Not many can claim 25 years on the Internet! Join us in celebrating this milestone. Learn more about our history, and thank you for being a part of our community!

Adventures in retro gaming

Published July 14, 2008
Advertisement
So for the past several weeks I've had this glorious, functional MS-DOS 6.22 machine running happily under my coffee table. It's provided several hours of blissful retro gaming awesomeness.

But, as with any good story, there's a dark side.

I have no mouse.


This rules out a lot of the games that I wanted to play on the machine in the first place - Monkey Island, Return of the Phantom, SimCity 2000, Warcraft.... I've been bound to the torment of a keyboard-only existence, and it has fractured my very soul.

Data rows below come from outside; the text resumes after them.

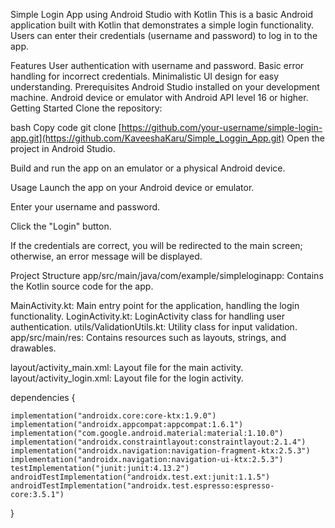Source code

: Simple Login App using Android Studio with Kotlin
This is a basic Android application built with Kotlin that demonstrates a simple login functionality. Users can enter their credentials (username and password) to log in to the app.

Features
User authentication with username and password.
Basic error handling for incorrect credentials.
Minimalistic UI design for easy understanding.
Prerequisites
Android Studio installed on your development machine.
Android device or emulator with Android API level 16 or higher.
Getting Started
Clone the repository:

bash
Copy code
git clone [https://github.com/your-username/simple-login-app.git](https://github.com/KaveeshaKaru/Simple_Loggin_App.git)
Open the project in Android Studio.

Build and run the app on an emulator or a physical Android device.

Usage
Launch the app on your Android device or emulator.

Enter your username and password.

Click the "Login" button.

If the credentials are correct, you will be redirected to the main screen; otherwise, an error message will be displayed.

Project Structure
app/src/main/java/com/example/simpleloginapp: Contains the Kotlin source code for the app.

MainActivity.kt: Main entry point for the application, handling the login functionality.
LoginActivity.kt: LoginActivity class for handling user authentication.
utils/ValidationUtils.kt: Utility class for input validation.
app/src/main/res: Contains resources such as layouts, strings, and drawables.

layout/activity_main.xml: Layout file for the main activity.
layout/activity_login.xml: Layout file for the login activity.

dependencies {

    implementation("androidx.core:core-ktx:1.9.0")
    implementation("androidx.appcompat:appcompat:1.6.1")
    implementation("com.google.android.material:material:1.10.0")
    implementation("androidx.constraintlayout:constraintlayout:2.1.4")
    implementation("androidx.navigation:navigation-fragment-ktx:2.5.3")
    implementation("androidx.navigation:navigation-ui-ktx:2.5.3")
    testImplementation("junit:junit:4.13.2")
    androidTestImplementation("androidx.test.ext:junit:1.1.5")
    androidTestImplementation("androidx.test.espresso:espresso-core:3.5.1")
}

Imagine my glee, then, when today's mail arrived - and, with it, came a nice, shiny new serial port mouse - one I could use with my ancient machine.

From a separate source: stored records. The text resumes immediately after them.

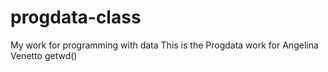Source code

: # progdata-class

My work for programming with data
This is the Progdata work for Angelina Venetto 
getwd() 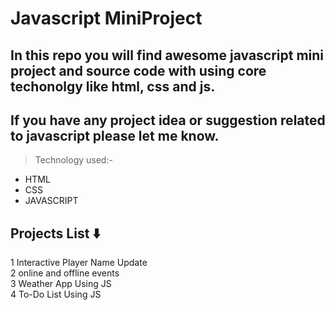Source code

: # Javascript MiniProject

## In this repo you will find awesome javascript mini project and source code with using core techonolgy like html, css and js.

## If you have any project idea or suggestion related to javascript please let me know.

>Technology used:-

- HTML
- CSS
- JAVASCRIPT

## Projects List ⬇️

1 Interactive Player Name Update </br>
2 online and offline events </br>
3 Weather App Using JS </br>
4 To-Do List Using JS </br>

I plugged the sucker in and fired up the drivers, only to be confronted with a mysterious error: COM port cannot found. Huh.

After some fiddling in the BIOS, I managed to get COM1 and COM2 sort of working... except the mouse drivers (all three that I tried) still refused to acknowledge that there was, in fact, a mouse plugged in.

Thus it came to be that my only course of action was to drop some money, and acquire a PCI board with some COM ports on it, just to make sure.


As it turns out, $50 later, the PCI board also doesn't improve the situation.


I did notice something intriguing while opening up the machine, however - there, nestled right up under the AT keyboard jack, was a PS2 mouse jack. I hadn't seen or been able to make use of that jack previously, for one simple reason: the case doesn't have a hole there.

Without a hole, it's kind of impossible to plug anything into the PS2 mouse jack. Impossible, unless, of course, the case was dispensed with and the motherboard laid bare on the sofa for examination.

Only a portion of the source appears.